# The data:

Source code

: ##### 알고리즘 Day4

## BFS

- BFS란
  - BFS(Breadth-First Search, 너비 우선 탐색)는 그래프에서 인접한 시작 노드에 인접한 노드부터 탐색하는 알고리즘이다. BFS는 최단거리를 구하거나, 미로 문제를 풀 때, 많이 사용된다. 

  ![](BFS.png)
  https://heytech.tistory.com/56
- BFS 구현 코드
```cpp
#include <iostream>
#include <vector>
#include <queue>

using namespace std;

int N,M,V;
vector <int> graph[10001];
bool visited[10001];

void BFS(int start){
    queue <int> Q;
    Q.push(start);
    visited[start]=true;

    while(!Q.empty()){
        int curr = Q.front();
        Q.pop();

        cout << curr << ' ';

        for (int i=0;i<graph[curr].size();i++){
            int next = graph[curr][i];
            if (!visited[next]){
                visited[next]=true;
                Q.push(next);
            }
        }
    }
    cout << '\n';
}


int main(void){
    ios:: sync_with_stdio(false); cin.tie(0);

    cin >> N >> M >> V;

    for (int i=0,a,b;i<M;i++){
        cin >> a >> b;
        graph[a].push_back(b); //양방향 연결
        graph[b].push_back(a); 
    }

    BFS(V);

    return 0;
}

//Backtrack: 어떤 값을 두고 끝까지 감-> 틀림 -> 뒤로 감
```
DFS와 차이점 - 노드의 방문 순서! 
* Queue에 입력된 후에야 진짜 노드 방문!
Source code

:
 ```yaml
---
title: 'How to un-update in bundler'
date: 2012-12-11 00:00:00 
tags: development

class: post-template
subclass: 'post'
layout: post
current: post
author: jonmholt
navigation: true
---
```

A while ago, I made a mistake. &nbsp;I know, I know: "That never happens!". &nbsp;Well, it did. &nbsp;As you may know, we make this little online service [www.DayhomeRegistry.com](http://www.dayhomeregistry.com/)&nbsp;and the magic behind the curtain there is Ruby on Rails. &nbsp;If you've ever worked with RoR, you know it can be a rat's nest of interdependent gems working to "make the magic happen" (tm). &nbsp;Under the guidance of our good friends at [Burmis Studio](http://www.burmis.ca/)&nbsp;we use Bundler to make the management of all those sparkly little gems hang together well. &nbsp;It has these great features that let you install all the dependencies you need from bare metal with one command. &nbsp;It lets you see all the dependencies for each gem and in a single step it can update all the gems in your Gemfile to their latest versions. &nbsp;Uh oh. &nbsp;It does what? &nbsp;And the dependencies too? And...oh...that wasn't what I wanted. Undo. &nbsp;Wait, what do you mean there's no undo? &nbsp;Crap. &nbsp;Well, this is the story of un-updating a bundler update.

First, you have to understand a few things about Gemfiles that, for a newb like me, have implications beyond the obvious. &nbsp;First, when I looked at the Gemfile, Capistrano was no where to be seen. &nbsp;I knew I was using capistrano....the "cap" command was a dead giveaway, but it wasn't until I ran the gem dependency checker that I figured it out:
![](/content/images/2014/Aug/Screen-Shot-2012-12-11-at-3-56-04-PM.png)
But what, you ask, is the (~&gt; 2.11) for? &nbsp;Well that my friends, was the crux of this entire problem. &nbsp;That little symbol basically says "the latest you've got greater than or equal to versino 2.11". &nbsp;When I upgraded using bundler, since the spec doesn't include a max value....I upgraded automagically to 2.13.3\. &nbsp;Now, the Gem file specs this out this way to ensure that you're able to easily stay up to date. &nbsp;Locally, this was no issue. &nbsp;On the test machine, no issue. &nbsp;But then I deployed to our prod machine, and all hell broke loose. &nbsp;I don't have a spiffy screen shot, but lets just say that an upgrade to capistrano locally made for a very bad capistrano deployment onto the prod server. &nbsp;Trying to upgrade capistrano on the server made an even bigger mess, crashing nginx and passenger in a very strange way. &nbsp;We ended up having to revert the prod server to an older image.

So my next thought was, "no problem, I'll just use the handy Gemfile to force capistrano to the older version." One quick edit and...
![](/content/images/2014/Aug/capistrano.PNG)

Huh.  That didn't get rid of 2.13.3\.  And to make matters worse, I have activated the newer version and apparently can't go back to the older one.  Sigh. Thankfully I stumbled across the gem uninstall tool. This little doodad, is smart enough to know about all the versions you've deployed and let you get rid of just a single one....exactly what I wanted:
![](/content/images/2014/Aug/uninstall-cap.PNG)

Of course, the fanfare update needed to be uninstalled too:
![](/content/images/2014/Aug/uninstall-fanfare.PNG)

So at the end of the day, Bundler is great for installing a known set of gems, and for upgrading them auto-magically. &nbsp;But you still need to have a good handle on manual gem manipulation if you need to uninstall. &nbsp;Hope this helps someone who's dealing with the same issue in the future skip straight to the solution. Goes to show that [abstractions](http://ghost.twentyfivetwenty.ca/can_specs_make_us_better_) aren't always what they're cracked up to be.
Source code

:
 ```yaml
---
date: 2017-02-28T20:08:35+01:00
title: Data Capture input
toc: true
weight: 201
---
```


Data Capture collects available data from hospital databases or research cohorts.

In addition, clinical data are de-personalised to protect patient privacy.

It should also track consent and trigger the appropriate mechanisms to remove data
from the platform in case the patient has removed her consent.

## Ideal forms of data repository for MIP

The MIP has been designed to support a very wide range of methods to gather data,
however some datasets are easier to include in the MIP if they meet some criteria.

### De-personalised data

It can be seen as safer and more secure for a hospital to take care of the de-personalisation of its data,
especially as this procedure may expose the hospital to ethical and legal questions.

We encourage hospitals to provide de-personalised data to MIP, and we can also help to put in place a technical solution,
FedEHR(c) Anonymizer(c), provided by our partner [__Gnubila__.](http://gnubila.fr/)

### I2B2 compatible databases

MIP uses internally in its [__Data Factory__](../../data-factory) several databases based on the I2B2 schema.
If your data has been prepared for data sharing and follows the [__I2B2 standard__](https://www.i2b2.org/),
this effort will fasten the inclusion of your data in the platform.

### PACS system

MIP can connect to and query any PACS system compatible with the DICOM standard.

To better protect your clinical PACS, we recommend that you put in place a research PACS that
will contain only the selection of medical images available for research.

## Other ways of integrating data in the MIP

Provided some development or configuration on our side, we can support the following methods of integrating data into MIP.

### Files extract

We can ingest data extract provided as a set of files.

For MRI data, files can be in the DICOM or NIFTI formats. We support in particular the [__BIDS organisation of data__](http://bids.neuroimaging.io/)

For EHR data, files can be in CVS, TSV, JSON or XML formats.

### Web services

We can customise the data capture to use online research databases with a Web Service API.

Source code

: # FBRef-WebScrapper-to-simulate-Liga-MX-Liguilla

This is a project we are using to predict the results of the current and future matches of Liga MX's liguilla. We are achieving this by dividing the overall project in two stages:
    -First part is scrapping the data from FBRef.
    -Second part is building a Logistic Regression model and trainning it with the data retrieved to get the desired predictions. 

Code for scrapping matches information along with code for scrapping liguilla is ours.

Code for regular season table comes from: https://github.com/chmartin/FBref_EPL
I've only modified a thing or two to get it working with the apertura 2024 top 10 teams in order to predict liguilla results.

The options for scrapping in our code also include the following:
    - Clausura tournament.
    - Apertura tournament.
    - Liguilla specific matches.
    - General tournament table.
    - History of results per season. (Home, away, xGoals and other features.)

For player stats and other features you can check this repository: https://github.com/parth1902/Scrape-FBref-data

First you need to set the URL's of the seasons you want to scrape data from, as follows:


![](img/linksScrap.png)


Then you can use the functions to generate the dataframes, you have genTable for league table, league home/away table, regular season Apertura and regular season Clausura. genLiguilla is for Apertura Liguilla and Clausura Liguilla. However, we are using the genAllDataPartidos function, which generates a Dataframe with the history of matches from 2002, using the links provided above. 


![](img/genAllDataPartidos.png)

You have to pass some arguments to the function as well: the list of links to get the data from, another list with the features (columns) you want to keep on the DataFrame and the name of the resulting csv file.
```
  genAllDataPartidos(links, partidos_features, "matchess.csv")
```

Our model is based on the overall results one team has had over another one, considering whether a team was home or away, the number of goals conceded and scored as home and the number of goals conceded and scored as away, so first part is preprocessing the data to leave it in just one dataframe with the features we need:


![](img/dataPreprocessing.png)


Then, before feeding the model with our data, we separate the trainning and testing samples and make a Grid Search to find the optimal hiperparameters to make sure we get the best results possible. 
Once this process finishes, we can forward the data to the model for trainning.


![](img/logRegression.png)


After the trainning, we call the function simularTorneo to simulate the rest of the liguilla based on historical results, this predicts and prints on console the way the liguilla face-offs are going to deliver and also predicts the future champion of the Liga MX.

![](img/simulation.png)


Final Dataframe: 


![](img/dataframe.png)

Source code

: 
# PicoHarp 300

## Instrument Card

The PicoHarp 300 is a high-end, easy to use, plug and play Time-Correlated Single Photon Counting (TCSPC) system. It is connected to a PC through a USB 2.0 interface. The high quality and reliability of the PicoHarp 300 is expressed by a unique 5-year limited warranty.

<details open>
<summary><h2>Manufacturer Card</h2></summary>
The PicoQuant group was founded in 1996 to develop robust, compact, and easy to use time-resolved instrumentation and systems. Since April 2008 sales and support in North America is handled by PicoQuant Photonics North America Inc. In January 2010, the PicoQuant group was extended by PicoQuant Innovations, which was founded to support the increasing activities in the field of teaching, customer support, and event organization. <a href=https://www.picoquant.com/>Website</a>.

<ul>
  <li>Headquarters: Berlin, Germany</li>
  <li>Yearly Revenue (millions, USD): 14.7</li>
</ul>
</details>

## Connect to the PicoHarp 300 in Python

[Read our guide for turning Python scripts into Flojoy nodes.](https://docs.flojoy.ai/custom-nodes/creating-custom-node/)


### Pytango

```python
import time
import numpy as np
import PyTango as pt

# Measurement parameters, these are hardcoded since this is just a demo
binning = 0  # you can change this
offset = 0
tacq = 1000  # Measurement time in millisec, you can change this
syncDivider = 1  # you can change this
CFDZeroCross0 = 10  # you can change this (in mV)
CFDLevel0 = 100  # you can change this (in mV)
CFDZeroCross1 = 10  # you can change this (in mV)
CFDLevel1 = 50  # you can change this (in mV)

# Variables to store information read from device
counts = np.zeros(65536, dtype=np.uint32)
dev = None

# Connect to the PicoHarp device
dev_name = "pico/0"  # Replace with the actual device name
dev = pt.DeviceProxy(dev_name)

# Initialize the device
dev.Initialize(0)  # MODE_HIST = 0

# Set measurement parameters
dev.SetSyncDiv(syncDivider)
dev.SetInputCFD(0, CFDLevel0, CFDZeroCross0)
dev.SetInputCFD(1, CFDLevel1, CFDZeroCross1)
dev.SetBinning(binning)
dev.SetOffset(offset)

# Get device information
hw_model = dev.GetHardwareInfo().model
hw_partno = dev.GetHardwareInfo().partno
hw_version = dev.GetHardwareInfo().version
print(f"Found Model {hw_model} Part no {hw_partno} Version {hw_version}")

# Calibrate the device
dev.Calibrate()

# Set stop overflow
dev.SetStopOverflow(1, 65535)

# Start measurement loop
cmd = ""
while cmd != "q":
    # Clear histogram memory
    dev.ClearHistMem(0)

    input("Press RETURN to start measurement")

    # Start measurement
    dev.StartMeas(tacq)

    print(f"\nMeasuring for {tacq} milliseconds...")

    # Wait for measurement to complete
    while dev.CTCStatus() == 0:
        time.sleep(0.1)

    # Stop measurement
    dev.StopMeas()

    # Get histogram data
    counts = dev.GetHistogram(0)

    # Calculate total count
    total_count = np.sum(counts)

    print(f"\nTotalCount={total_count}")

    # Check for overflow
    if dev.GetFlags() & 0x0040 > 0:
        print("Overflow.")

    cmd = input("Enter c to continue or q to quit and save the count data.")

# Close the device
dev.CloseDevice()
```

# What this task involves:
Copy all lines from the data that hold the word "formats".

# Answer space:
For MRI data, files can be in the DICOM or NIFTI formats. We support in particular the [__BIDS organisation of data__](http://bids.neuroimaging.io/)
For EHR data, files can be in CVS, TSV, JSON or XML formats.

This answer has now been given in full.